TASK STATEMENT:
From the records below, give the number of lines that contain the string "export", without any other text.
----- EXTRACTED INFORMATION
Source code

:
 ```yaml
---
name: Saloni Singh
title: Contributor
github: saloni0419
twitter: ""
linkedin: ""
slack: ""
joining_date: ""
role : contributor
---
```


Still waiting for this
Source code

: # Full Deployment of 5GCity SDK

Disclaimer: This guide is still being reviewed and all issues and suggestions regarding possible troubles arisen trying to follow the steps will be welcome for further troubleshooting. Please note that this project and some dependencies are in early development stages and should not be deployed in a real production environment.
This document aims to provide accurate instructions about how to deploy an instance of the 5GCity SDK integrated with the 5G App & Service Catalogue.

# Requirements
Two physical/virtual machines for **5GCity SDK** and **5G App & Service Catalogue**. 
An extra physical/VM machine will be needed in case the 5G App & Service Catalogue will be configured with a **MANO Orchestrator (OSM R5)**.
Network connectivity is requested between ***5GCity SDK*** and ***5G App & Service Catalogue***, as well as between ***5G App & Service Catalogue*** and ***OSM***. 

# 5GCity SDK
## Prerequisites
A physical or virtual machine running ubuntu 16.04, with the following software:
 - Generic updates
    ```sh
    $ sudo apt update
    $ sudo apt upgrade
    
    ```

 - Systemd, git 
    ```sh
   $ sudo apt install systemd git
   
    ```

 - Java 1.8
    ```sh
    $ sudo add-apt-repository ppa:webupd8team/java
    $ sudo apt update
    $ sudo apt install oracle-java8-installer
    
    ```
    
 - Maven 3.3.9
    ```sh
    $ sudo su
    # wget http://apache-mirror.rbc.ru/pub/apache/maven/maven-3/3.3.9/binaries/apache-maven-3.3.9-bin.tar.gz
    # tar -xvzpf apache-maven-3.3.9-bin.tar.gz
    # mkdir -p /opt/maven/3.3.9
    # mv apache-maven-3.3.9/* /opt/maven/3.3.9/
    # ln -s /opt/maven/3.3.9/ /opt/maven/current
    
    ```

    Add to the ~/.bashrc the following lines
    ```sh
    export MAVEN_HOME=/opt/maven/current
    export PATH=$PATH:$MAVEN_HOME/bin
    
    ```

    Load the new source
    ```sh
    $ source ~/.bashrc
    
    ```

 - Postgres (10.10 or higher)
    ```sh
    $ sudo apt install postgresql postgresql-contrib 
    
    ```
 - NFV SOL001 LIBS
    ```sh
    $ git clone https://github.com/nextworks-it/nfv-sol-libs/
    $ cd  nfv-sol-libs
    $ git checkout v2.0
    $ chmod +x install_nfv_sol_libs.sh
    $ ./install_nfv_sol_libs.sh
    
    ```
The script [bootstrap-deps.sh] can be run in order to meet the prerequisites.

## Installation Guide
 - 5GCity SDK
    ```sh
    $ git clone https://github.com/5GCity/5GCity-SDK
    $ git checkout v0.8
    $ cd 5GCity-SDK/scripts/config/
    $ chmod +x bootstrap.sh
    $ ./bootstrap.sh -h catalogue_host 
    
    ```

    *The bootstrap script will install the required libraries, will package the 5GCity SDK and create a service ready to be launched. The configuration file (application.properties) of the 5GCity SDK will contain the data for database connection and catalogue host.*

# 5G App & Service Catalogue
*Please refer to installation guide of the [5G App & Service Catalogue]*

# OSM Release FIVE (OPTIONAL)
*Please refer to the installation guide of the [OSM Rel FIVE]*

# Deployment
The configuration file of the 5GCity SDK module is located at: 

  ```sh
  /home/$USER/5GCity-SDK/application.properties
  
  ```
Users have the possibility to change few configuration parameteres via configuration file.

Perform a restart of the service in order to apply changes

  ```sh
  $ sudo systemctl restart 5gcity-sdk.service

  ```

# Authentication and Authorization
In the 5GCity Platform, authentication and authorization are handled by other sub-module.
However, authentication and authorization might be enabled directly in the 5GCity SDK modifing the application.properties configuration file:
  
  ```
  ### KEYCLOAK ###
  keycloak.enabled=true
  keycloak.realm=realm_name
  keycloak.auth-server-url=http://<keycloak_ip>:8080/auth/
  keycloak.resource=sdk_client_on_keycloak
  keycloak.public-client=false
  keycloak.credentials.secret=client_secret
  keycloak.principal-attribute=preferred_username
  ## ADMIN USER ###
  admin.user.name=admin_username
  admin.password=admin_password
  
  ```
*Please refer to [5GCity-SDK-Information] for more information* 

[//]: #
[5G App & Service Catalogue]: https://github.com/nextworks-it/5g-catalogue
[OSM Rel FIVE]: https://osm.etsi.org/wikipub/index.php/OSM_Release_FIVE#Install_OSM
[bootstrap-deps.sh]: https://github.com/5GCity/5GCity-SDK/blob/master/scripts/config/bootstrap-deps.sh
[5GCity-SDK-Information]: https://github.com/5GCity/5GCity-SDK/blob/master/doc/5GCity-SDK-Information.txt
----------
----- EXTRACTED INFORMATION
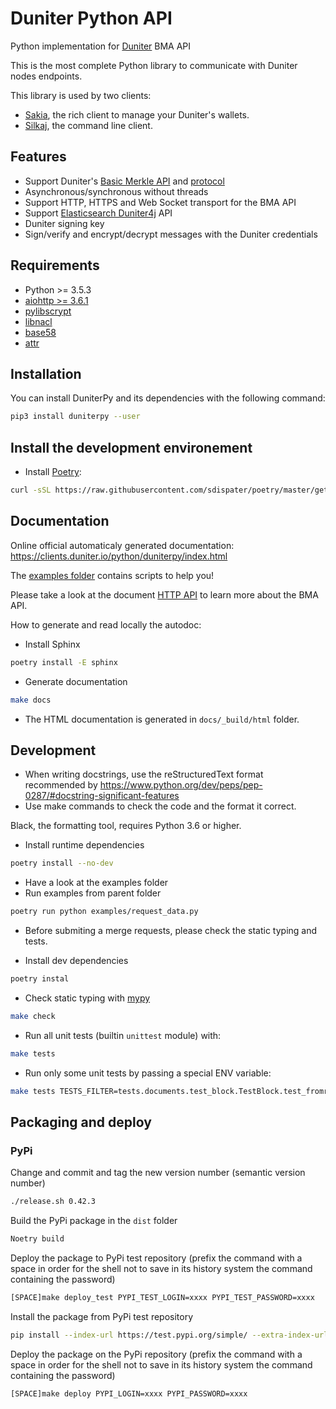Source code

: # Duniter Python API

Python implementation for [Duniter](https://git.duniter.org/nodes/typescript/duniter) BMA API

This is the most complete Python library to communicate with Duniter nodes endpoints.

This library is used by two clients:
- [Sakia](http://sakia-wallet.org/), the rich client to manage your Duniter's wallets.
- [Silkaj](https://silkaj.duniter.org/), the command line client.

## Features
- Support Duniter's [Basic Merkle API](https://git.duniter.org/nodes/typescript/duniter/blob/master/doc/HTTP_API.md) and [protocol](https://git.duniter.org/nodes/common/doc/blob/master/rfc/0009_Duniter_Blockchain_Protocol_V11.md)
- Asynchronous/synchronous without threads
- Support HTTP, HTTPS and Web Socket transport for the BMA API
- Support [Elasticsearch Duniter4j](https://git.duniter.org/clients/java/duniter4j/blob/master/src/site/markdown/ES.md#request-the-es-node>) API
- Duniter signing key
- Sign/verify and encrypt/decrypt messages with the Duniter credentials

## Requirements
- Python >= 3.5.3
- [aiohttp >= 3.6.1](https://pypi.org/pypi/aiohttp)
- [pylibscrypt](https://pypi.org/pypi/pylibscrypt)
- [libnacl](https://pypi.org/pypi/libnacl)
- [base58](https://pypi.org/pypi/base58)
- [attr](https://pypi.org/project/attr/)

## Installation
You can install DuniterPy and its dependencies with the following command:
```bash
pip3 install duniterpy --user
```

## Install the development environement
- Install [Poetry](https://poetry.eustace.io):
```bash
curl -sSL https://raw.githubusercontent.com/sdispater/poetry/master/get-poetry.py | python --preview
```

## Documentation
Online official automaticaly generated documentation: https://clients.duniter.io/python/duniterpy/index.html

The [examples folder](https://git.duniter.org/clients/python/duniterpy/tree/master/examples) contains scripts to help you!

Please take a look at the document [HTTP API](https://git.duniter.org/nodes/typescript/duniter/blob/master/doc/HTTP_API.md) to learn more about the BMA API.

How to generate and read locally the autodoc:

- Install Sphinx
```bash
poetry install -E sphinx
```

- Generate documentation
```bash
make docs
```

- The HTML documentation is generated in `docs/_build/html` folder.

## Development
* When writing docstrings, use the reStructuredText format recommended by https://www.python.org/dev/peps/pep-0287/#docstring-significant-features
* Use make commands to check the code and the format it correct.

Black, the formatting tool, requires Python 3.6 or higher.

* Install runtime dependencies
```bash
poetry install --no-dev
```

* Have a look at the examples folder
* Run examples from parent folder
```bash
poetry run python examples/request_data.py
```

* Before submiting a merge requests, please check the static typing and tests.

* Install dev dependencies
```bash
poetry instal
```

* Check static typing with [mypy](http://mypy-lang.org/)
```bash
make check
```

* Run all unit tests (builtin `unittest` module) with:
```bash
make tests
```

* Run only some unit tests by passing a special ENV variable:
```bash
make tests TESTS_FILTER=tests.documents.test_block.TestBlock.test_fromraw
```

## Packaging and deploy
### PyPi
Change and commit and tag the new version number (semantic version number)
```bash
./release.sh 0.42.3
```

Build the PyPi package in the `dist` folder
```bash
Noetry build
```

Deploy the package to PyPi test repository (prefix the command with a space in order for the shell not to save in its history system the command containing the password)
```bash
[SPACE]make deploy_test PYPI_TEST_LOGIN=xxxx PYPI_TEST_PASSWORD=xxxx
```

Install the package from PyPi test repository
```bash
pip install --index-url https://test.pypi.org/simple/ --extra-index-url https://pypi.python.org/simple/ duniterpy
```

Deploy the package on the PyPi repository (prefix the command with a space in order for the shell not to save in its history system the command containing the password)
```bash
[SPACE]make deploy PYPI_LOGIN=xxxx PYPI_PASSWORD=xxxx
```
----------
ANSWER TO THE PROBLEM:
2